Record extracts:
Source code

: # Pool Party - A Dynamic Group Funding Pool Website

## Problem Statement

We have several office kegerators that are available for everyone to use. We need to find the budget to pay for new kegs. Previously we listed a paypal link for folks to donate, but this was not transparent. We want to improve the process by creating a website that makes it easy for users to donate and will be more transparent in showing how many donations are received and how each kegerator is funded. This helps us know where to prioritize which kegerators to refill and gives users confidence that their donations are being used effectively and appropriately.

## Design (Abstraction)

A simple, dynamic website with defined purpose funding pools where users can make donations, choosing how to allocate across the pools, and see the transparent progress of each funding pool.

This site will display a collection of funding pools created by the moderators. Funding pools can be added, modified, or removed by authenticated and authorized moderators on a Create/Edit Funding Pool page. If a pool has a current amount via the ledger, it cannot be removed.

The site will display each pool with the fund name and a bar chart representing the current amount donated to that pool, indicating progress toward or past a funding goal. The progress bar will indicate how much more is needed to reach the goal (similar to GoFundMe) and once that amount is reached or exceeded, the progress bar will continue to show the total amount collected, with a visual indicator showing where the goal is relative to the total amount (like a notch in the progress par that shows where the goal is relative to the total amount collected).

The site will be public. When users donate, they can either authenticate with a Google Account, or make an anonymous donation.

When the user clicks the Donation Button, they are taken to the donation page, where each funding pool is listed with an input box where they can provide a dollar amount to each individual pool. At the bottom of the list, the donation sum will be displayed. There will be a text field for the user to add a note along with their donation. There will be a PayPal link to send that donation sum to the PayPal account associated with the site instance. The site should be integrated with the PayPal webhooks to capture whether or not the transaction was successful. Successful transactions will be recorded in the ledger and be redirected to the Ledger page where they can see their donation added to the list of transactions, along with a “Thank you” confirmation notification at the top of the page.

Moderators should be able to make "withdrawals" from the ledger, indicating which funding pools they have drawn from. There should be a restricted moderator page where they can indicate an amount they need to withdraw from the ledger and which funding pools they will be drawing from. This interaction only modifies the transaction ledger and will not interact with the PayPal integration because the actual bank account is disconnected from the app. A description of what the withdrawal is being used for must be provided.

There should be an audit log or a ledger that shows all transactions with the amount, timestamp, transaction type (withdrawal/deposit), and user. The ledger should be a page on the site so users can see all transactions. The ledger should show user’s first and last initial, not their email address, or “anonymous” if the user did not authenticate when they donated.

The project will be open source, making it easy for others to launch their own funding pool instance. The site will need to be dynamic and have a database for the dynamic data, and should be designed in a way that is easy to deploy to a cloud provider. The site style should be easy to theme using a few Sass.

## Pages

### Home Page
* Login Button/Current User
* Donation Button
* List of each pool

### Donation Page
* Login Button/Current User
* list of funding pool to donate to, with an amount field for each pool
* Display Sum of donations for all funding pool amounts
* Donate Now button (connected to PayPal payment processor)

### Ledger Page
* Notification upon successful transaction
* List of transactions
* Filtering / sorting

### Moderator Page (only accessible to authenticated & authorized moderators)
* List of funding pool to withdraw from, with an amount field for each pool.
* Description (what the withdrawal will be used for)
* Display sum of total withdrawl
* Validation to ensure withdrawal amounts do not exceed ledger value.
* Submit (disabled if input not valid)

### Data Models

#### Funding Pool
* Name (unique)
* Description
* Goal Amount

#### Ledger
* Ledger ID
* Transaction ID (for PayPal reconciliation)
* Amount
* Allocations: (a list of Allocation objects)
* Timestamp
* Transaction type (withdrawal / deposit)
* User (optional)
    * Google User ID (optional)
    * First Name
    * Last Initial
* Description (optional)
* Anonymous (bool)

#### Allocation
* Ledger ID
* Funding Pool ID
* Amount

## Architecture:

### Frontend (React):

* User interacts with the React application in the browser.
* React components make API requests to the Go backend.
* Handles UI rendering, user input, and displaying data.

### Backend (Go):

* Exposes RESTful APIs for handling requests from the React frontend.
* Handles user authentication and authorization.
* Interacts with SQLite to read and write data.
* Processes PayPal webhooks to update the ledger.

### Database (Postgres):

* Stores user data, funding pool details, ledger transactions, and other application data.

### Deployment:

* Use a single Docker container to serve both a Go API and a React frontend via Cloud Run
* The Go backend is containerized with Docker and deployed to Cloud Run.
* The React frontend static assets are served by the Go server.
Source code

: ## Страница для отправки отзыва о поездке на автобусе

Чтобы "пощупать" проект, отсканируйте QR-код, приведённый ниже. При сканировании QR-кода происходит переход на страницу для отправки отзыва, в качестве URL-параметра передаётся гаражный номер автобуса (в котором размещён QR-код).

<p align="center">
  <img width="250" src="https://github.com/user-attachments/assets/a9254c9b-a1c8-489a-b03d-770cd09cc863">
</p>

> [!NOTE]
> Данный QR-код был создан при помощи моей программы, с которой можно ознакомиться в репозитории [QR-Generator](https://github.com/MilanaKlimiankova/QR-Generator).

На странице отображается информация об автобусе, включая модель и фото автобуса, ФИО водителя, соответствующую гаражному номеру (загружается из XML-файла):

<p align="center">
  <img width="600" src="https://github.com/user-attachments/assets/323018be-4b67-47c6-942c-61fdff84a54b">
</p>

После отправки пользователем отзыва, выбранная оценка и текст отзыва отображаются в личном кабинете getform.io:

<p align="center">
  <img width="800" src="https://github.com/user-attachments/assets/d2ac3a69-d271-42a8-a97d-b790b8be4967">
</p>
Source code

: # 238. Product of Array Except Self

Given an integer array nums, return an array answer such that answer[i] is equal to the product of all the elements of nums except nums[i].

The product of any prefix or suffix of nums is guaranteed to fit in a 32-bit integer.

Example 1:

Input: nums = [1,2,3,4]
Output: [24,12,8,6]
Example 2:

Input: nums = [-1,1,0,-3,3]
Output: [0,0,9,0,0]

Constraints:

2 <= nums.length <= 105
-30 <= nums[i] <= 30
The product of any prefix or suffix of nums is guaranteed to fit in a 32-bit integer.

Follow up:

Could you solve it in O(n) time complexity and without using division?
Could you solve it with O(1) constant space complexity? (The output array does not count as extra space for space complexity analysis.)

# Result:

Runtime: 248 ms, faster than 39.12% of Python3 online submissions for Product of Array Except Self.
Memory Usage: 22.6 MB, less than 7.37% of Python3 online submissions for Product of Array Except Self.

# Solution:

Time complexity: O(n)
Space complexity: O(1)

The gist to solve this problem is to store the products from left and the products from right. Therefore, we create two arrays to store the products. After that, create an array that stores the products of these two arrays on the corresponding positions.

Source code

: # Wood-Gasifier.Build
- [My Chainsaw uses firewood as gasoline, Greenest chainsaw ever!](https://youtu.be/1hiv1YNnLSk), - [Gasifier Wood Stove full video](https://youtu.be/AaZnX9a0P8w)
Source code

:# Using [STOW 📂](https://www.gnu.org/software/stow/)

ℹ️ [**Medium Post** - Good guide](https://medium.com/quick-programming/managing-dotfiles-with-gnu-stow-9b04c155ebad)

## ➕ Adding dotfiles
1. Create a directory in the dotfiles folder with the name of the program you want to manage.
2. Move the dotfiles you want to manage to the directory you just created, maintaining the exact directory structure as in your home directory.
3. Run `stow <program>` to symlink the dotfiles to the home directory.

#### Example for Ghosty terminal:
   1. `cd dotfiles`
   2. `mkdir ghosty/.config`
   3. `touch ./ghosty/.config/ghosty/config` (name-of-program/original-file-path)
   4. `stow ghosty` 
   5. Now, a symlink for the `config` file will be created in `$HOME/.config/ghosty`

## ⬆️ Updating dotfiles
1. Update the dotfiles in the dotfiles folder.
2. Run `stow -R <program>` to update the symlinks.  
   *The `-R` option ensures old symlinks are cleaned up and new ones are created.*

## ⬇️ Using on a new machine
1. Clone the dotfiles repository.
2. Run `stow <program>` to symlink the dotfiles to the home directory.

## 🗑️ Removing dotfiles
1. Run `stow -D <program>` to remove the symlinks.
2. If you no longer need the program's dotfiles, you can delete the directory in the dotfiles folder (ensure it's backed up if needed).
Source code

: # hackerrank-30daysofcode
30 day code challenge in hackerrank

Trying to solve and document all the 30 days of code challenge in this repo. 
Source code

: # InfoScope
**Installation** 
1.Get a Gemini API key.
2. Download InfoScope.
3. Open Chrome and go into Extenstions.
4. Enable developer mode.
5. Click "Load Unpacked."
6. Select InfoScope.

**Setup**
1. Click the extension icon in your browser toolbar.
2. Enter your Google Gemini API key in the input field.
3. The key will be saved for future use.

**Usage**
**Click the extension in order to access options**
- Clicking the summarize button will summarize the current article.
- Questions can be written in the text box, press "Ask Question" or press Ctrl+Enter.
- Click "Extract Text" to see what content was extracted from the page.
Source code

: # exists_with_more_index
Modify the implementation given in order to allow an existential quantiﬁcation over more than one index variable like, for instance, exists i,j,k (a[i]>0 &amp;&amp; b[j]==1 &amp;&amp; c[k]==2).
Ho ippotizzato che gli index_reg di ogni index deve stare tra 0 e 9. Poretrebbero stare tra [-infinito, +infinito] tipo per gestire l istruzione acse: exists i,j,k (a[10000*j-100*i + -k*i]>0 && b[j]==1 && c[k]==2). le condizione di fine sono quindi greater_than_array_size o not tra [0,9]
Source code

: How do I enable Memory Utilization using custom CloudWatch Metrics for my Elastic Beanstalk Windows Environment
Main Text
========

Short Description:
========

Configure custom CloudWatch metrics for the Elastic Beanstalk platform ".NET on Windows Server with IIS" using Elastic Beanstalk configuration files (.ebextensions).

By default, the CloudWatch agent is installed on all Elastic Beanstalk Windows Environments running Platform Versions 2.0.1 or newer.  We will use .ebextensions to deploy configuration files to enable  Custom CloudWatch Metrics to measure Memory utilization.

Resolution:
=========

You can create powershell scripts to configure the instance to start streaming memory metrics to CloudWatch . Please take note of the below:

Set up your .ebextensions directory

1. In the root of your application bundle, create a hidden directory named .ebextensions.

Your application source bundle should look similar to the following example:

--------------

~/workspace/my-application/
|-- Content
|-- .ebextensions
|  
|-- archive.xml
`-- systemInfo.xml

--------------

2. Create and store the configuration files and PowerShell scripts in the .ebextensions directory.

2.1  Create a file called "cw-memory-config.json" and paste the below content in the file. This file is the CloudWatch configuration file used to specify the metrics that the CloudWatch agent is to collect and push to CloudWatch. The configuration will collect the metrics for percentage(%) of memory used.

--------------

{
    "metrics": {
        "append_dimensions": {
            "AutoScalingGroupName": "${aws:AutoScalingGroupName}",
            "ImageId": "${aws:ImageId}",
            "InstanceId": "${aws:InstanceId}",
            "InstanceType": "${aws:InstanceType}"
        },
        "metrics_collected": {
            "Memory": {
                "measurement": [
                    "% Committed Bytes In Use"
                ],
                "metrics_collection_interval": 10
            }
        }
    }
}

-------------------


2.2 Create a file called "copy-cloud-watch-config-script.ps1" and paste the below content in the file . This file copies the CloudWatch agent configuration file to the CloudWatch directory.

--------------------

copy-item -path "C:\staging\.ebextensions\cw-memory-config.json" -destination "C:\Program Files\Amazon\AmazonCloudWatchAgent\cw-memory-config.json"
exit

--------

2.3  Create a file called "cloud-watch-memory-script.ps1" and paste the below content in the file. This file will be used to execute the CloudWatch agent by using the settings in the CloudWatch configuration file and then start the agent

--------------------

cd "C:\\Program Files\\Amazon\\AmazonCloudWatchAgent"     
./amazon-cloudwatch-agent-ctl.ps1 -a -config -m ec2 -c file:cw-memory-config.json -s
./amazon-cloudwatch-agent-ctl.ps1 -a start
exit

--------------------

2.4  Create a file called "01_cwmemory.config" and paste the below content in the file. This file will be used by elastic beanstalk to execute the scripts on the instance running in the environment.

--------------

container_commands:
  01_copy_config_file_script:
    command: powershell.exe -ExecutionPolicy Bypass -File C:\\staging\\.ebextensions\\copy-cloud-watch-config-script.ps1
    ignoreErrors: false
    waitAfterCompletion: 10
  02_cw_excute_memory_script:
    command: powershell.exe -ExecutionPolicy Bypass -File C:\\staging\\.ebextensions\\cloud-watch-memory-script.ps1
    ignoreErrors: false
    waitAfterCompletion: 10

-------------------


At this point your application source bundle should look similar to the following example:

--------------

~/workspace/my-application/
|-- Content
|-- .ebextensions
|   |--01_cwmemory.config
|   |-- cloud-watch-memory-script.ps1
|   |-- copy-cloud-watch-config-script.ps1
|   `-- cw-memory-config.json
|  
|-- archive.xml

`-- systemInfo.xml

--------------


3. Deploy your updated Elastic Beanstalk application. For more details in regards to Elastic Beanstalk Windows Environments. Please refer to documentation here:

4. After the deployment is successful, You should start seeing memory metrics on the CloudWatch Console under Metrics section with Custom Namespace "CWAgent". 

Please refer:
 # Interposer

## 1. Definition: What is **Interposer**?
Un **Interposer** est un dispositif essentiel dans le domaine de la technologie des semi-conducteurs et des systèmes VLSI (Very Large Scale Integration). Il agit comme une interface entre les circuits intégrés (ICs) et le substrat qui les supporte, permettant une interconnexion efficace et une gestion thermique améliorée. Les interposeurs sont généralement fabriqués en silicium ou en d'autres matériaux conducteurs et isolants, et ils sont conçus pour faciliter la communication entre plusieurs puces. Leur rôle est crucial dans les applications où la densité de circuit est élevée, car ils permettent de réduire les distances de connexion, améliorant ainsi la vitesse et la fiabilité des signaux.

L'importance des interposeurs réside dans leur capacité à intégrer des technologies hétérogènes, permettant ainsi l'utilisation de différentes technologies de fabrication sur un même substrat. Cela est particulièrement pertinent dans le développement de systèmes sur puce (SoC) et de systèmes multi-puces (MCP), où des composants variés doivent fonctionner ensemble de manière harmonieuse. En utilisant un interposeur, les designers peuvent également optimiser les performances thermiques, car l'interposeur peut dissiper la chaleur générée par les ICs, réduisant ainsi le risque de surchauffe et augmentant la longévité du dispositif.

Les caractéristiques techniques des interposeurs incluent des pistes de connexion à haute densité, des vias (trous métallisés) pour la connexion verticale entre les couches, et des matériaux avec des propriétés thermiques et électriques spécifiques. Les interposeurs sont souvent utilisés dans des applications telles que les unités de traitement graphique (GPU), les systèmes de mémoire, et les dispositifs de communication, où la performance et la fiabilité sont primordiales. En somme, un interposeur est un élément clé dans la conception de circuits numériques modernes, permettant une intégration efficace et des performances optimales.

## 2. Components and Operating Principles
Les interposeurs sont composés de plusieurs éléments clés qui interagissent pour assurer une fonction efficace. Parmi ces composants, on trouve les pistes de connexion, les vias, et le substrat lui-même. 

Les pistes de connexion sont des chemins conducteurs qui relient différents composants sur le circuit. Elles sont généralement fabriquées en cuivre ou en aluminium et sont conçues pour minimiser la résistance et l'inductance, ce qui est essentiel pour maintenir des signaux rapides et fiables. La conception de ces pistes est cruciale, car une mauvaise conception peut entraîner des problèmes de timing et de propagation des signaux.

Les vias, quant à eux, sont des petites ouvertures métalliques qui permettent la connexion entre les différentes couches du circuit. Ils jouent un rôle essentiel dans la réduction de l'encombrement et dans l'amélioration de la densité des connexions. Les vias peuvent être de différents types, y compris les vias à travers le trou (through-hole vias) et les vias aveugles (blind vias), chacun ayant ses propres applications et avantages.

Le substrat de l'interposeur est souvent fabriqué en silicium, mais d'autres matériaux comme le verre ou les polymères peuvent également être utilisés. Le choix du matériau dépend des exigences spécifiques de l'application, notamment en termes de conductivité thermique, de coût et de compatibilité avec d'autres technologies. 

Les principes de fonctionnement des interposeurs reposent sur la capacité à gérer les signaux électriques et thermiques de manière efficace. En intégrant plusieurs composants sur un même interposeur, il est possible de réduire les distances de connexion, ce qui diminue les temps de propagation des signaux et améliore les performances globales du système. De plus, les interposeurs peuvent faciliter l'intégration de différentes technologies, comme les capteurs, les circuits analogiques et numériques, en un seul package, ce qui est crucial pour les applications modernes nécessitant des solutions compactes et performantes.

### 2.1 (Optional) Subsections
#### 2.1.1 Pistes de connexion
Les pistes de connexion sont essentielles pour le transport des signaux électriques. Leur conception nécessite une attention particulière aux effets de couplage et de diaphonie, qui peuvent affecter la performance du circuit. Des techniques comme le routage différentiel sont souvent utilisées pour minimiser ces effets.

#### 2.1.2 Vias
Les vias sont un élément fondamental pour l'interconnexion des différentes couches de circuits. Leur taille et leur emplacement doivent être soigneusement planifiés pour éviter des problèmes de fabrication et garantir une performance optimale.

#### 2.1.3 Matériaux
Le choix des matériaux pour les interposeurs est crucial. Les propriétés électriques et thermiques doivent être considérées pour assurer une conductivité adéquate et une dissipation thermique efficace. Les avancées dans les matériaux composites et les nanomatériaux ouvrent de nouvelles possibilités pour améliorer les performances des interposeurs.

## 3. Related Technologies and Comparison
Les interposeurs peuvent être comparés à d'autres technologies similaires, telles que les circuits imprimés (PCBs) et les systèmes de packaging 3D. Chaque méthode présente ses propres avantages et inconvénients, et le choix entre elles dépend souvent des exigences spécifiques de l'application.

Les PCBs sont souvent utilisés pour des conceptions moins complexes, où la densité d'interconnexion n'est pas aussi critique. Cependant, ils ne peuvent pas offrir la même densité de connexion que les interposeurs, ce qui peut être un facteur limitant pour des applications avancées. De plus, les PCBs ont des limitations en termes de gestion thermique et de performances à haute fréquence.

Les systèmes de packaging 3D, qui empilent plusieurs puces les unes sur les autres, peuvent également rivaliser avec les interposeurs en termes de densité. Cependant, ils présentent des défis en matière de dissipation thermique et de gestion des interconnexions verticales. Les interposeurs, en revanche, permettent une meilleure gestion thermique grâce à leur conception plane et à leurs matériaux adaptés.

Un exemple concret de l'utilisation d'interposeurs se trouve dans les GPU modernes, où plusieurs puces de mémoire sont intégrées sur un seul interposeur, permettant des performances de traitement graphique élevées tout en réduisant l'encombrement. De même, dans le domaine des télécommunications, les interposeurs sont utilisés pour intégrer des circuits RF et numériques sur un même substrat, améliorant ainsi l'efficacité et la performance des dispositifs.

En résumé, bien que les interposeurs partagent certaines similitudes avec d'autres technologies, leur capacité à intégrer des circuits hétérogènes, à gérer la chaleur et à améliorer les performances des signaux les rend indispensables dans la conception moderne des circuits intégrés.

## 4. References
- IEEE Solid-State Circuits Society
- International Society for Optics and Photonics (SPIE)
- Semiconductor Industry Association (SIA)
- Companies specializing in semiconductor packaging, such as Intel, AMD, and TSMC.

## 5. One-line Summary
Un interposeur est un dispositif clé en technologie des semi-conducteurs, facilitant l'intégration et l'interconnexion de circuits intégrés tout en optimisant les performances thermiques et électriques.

Work required: From the records above, print only the lines between the one holding "Could you solve it in" and the one holding "Using [STOW 📂](https://www.gnu.org/software/stow/)", inclusive, exactly as they stand.

Written answer:
Could you solve it in O(n) time complexity and without using division?
Could you solve it with O(1) constant space complexity? (The output array does not count as extra space for space complexity analysis.)

# Result:

Runtime: 248 ms, faster than 39.12% of Python3 online submissions for Product of Array Except Self.
Memory Usage: 22.6 MB, less than 7.37% of Python3 online submissions for Product of Array Except Self.

# Solution:

Time complexity: O(n)
Space complexity: O(1)

The gist to solve this problem is to store the products from left and the products from right. Therefore, we create two arrays to store the products. After that, create an array that stores the products of these two arrays on the corresponding positions.

Source code

: # Wood-Gasifier.Build
- [My Chainsaw uses firewood as gasoline, Greenest chainsaw ever!](https://youtu.be/1hiv1YNnLSk), - [Gasifier Wood Stove full video](https://youtu.be/AaZnX9a0P8w)
Source code

:# Using [STOW 📂](https://www.gnu.org/software/stow/)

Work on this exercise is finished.